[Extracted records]
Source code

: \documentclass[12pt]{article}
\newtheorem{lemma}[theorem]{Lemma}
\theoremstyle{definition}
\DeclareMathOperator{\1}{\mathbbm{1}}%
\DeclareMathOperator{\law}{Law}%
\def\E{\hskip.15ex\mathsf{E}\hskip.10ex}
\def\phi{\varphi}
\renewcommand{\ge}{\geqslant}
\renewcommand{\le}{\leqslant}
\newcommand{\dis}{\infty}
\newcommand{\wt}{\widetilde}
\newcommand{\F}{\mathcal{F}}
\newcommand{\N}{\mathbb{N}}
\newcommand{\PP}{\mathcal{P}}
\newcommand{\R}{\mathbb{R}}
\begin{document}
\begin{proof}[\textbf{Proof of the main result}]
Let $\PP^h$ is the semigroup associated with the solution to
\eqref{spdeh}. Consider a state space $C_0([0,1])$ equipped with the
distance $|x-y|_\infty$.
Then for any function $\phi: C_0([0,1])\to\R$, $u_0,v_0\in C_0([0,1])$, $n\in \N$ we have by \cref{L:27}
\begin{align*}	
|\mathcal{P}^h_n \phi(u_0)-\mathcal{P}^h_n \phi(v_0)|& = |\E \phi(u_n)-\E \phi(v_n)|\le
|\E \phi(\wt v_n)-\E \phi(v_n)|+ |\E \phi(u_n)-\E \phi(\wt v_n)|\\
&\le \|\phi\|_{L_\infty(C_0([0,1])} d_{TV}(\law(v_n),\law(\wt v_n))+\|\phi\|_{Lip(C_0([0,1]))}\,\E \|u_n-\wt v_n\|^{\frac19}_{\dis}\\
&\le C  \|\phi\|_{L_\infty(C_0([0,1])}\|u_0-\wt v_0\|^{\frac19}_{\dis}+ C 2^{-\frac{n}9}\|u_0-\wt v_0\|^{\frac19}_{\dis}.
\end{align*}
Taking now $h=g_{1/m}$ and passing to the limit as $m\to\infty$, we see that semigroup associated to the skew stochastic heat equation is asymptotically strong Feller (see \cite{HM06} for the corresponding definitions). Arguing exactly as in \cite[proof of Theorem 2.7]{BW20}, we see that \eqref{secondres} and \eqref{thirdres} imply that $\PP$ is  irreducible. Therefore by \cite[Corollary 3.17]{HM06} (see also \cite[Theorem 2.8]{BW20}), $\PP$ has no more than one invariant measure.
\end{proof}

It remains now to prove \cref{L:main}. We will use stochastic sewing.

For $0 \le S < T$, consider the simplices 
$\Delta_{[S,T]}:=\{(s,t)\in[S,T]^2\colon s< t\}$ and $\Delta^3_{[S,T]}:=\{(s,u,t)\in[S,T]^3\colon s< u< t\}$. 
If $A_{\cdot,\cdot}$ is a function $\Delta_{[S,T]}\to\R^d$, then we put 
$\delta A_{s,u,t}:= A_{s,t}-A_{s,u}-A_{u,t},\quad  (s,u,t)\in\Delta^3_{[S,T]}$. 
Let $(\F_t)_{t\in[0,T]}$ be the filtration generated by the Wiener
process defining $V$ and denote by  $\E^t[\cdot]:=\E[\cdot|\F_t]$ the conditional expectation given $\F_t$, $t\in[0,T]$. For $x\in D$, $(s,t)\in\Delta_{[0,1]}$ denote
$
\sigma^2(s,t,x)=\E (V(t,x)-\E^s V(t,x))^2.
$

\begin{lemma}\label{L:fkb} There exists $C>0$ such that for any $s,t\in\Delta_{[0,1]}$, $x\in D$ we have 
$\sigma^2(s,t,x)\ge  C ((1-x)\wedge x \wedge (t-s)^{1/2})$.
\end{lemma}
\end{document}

▶ Instructions for the task: Would you copy the data exactly as shown above?

▶ Problem solution:
Source code

: \documentclass[12pt]{article}
\newtheorem{lemma}[theorem]{Lemma}
\theoremstyle{definition}
\DeclareMathOperator{\1}{\mathbbm{1}}%
\DeclareMathOperator{\law}{Law}%
\def\E{\hskip.15ex\mathsf{E}\hskip.10ex}
\def\phi{\varphi}
\renewcommand{\ge}{\geqslant}
\renewcommand{\le}{\leqslant}
\newcommand{\dis}{\infty}
\newcommand{\wt}{\widetilde}
\newcommand{\F}{\mathcal{F}}
\newcommand{\N}{\mathbb{N}}
\newcommand{\PP}{\mathcal{P}}
\newcommand{\R}{\mathbb{R}}
\begin{document}
\begin{proof}[\textbf{Proof of the main result}]
Let $\PP^h$ is the semigroup associated with the solution to
\eqref{spdeh}. Consider a state space $C_0([0,1])$ equipped with the
distance $|x-y|_\infty$.
Then for any function $\phi: C_0([0,1])\to\R$, $u_0,v_0\in C_0([0,1])$, $n\in \N$ we have by \cref{L:27}
\begin{align*}	
|\mathcal{P}^h_n \phi(u_0)-\mathcal{P}^h_n \phi(v_0)|& = |\E \phi(u_n)-\E \phi(v_n)|\le
|\E \phi(\wt v_n)-\E \phi(v_n)|+ |\E \phi(u_n)-\E \phi(\wt v_n)|\\
&\le \|\phi\|_{L_\infty(C_0([0,1])} d_{TV}(\law(v_n),\law(\wt v_n))+\|\phi\|_{Lip(C_0([0,1]))}\,\E \|u_n-\wt v_n\|^{\frac19}_{\dis}\\
&\le C  \|\phi\|_{L_\infty(C_0([0,1])}\|u_0-\wt v_0\|^{\frac19}_{\dis}+ C 2^{-\frac{n}9}\|u_0-\wt v_0\|^{\frac19}_{\dis}.
\end{align*}
Taking now $h=g_{1/m}$ and passing to the limit as $m\to\infty$, we see that semigroup associated to the skew stochastic heat equation is asymptotically strong Feller (see \cite{HM06} for the corresponding definitions). Arguing exactly as in \cite[proof of Theorem 2.7]{BW20}, we see that \eqref{secondres} and \eqref{thirdres} imply that $\PP$ is  irreducible. Therefore by \cite[Corollary 3.17]{HM06} (see also \cite[Theorem 2.8]{BW20}), $\PP$ has no more than one invariant measure.
\end{proof}

It remains now to prove \cref{L:main}. We will use stochastic sewing.

For $0 \le S < T$, consider the simplices 
$\Delta_{[S,T]}:=\{(s,t)\in[S,T]^2\colon s< t\}$ and $\Delta^3_{[S,T]}:=\{(s,u,t)\in[S,T]^3\colon s< u< t\}$. 
If $A_{\cdot,\cdot}$ is a function $\Delta_{[S,T]}\to\R^d$, then we put 
$\delta A_{s,u,t}:= A_{s,t}-A_{s,u}-A_{u,t},\quad  (s,u,t)\in\Delta^3_{[S,T]}$. 
Let $(\F_t)_{t\in[0,T]}$ be the filtration generated by the Wiener
process defining $V$ and denote by  $\E^t[\cdot]:=\E[\cdot|\F_t]$ the conditional expectation given $\F_t$, $t\in[0,T]$. For $x\in D$, $(s,t)\in\Delta_{[0,1]}$ denote
$
\sigma^2(s,t,x)=\E (V(t,x)-\E^s V(t,x))^2.
$

\begin{lemma}\label{L:fkb} There exists $C>0$ such that for any $s,t\in\Delta_{[0,1]}$, $x\in D$ we have 
$\sigma^2(s,t,x)\ge  C ((1-x)\wedge x \wedge (t-s)^{1/2})$.
\end{lemma}
\end{document}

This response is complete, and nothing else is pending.